To do: Copy every line in the records below that contains the word "https".

Exercise materials:
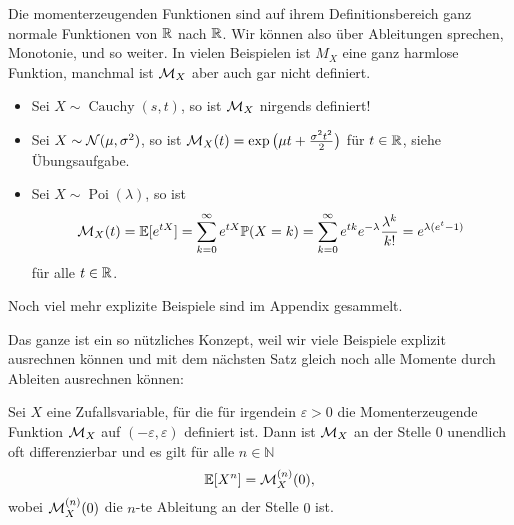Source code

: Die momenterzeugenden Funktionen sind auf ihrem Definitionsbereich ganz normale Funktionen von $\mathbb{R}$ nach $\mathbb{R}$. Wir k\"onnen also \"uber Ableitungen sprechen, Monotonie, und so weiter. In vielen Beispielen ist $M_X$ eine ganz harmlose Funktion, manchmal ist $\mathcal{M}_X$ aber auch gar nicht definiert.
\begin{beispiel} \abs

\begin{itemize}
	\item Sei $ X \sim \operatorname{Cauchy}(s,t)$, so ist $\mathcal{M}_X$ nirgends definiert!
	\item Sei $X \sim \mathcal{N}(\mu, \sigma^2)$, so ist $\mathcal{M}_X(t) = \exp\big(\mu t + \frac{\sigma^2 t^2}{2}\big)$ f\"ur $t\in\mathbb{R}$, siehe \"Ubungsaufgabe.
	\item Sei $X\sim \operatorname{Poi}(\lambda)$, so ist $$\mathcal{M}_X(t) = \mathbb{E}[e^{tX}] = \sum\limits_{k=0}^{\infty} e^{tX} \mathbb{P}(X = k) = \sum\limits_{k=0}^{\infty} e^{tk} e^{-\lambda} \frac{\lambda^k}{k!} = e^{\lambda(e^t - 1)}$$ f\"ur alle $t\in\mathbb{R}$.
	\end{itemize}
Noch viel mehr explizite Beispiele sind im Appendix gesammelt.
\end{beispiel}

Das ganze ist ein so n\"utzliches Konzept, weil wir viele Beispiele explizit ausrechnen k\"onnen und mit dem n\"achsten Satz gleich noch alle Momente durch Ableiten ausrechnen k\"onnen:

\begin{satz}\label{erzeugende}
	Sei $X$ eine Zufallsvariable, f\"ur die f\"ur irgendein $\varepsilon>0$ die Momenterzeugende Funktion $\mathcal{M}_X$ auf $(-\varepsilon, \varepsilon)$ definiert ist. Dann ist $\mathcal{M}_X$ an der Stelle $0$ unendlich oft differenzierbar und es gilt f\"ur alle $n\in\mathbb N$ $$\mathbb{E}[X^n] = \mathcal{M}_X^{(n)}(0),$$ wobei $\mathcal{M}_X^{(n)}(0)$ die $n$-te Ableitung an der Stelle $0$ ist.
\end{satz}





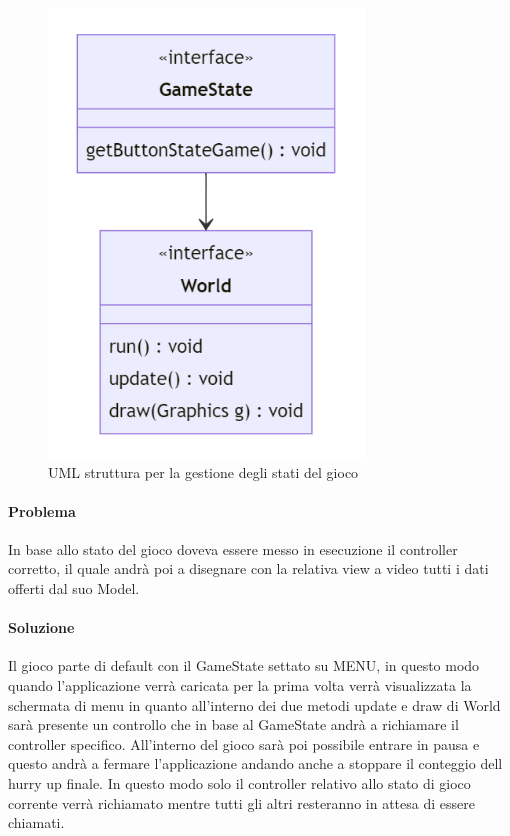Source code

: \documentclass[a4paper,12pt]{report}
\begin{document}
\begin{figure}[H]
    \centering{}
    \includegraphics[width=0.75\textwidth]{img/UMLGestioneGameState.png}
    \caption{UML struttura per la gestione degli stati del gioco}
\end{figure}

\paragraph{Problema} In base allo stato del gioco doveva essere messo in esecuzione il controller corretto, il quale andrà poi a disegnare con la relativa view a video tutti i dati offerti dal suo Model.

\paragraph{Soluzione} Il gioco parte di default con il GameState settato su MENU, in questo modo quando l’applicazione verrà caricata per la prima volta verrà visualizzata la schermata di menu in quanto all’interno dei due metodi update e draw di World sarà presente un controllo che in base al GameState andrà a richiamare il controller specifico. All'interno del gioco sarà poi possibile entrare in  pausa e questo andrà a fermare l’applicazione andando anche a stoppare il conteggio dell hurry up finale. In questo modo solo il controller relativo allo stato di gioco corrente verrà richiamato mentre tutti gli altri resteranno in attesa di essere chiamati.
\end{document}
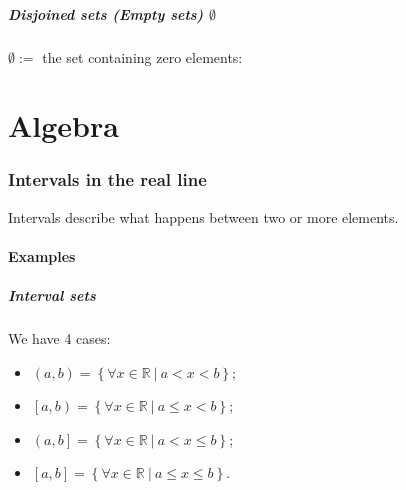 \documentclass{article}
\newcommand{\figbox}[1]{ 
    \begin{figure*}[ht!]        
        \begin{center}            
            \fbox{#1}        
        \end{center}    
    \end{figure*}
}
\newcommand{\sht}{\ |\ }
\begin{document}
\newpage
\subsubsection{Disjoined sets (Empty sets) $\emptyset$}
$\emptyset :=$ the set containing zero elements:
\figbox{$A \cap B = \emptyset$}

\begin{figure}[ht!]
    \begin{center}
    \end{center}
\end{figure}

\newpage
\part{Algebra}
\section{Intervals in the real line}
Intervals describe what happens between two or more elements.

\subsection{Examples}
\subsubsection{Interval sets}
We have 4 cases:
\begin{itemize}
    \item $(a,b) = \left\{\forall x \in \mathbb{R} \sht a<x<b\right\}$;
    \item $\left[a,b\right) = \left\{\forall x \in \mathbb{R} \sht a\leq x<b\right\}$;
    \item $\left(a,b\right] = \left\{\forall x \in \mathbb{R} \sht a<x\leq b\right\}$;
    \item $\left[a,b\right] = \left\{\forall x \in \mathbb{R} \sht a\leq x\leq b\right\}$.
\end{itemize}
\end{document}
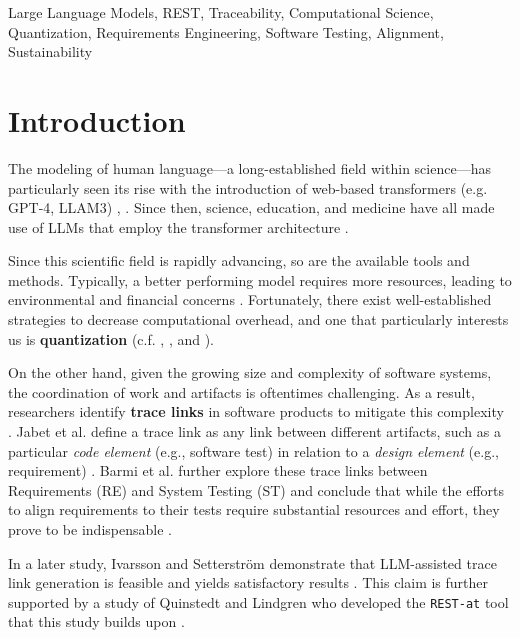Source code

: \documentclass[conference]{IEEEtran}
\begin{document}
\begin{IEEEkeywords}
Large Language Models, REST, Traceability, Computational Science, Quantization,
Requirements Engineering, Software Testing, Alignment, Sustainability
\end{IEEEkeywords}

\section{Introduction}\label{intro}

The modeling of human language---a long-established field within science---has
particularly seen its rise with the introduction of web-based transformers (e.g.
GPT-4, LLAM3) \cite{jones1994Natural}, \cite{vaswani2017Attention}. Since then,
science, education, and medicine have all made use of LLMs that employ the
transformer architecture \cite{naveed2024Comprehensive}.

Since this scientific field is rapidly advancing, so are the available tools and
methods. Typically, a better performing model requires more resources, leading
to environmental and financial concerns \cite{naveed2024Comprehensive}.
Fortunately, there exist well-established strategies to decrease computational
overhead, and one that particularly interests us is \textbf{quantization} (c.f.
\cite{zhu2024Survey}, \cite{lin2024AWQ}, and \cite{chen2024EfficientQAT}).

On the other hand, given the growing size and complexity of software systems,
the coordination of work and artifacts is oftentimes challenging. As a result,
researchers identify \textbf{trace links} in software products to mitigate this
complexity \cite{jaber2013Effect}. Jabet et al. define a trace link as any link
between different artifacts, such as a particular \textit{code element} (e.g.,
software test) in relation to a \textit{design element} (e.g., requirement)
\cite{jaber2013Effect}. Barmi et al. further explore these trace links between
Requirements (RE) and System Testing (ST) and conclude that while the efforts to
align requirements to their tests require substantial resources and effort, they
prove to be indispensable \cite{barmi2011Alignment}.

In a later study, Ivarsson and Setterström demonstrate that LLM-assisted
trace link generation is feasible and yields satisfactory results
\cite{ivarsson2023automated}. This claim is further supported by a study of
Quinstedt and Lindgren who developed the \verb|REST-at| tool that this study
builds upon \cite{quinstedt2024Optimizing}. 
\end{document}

--

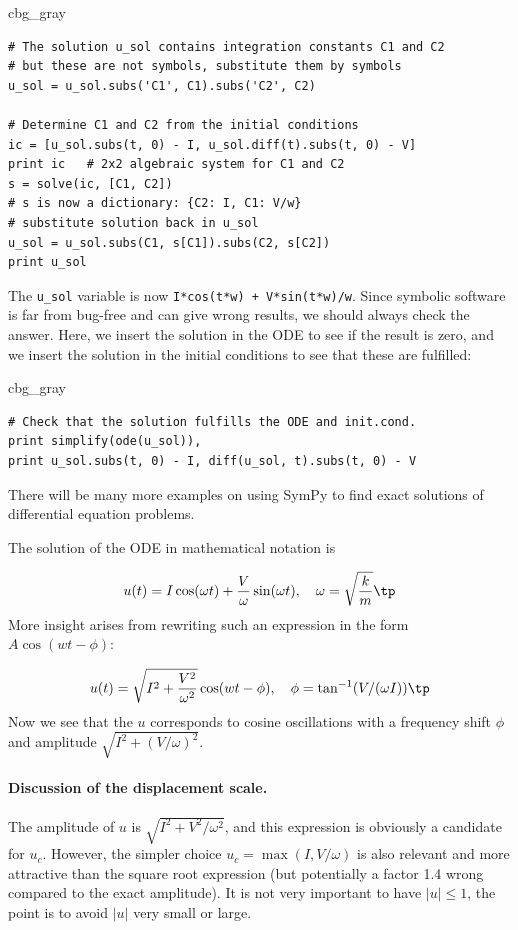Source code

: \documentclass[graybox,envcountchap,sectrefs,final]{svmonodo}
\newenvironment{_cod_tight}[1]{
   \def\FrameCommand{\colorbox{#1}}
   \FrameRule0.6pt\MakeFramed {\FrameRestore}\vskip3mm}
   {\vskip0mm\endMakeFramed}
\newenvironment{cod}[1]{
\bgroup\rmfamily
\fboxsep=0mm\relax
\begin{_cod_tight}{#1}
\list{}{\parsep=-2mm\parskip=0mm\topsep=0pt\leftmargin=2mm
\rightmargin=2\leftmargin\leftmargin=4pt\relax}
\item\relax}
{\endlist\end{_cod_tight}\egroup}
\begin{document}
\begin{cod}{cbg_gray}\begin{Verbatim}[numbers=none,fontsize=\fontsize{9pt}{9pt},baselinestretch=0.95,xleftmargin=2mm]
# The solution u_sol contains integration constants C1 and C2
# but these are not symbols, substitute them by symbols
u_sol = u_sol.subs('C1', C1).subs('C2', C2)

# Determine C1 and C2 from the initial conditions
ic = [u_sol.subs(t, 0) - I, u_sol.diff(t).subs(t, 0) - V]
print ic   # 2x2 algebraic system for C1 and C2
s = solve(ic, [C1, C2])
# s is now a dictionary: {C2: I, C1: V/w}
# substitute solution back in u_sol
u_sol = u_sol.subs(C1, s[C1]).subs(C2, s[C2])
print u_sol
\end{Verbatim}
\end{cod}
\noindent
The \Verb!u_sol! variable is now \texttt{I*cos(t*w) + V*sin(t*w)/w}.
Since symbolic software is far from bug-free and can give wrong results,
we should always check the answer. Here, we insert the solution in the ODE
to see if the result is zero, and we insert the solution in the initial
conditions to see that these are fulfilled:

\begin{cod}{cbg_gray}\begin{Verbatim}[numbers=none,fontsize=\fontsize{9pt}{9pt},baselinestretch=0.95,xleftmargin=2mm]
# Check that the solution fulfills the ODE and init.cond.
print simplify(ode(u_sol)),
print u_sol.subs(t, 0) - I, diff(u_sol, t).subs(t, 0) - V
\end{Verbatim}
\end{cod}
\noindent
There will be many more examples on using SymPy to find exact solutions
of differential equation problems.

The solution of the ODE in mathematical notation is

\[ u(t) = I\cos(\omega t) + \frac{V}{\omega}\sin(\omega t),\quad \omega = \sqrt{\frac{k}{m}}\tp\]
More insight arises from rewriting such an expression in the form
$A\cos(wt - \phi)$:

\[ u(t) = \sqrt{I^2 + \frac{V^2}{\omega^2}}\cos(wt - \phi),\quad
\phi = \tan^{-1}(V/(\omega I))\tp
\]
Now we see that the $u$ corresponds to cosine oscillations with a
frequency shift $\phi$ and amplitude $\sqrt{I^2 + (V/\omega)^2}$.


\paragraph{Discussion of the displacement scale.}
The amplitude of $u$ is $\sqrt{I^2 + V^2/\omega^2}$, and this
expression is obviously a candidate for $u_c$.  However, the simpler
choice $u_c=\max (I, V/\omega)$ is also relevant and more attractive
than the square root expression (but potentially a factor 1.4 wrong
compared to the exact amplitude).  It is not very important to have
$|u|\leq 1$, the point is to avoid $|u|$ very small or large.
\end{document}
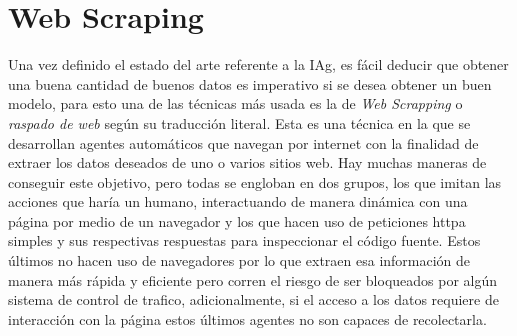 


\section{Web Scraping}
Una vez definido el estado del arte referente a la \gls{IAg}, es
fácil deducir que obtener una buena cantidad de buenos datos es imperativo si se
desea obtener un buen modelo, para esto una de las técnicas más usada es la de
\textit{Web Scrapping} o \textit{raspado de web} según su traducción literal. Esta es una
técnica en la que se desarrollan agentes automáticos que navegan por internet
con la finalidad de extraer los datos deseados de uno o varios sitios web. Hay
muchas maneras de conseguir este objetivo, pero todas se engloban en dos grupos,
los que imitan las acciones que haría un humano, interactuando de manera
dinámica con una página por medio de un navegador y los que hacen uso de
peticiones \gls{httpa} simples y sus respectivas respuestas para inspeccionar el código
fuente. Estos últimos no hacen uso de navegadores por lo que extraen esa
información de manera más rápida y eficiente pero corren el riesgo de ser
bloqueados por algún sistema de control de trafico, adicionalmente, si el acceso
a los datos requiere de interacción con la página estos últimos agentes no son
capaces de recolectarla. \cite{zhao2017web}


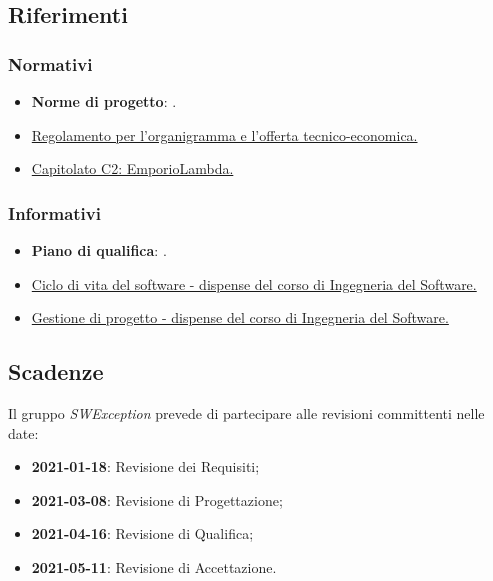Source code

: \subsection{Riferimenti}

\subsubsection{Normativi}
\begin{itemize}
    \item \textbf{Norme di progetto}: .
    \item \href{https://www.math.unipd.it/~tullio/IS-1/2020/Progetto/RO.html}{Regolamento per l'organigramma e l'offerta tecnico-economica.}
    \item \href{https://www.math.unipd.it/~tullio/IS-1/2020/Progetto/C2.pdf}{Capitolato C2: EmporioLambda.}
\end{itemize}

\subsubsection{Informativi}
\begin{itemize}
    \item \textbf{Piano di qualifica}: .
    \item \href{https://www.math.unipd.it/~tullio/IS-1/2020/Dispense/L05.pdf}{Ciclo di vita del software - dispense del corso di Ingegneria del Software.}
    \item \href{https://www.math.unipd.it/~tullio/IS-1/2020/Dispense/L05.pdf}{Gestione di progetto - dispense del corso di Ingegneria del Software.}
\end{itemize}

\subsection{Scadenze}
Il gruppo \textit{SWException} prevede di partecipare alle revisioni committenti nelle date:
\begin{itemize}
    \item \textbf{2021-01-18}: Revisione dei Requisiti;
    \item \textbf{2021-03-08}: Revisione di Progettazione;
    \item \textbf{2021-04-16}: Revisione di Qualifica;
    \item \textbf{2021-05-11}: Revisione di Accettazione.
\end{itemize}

Response:
    \item \href{https://www.math.unipd.it/~tullio/IS-1/2020/Progetto/RO.html}{Regolamento per l'organigramma e l'offerta tecnico-economica.}
    \item \href{https://www.math.unipd.it/~tullio/IS-1/2020/Progetto/C2.pdf}{Capitolato C2: EmporioLambda.}
    \item \href{https://www.math.unipd.it/~tullio/IS-1/2020/Dispense/L05.pdf}{Ciclo di vita del software - dispense del corso di Ingegneria del Software.}
    \item \href{https://www.math.unipd.it/~tullio/IS-1/2020/Dispense/L05.pdf}{Gestione di progetto - dispense del corso di Ingegneria del Software.}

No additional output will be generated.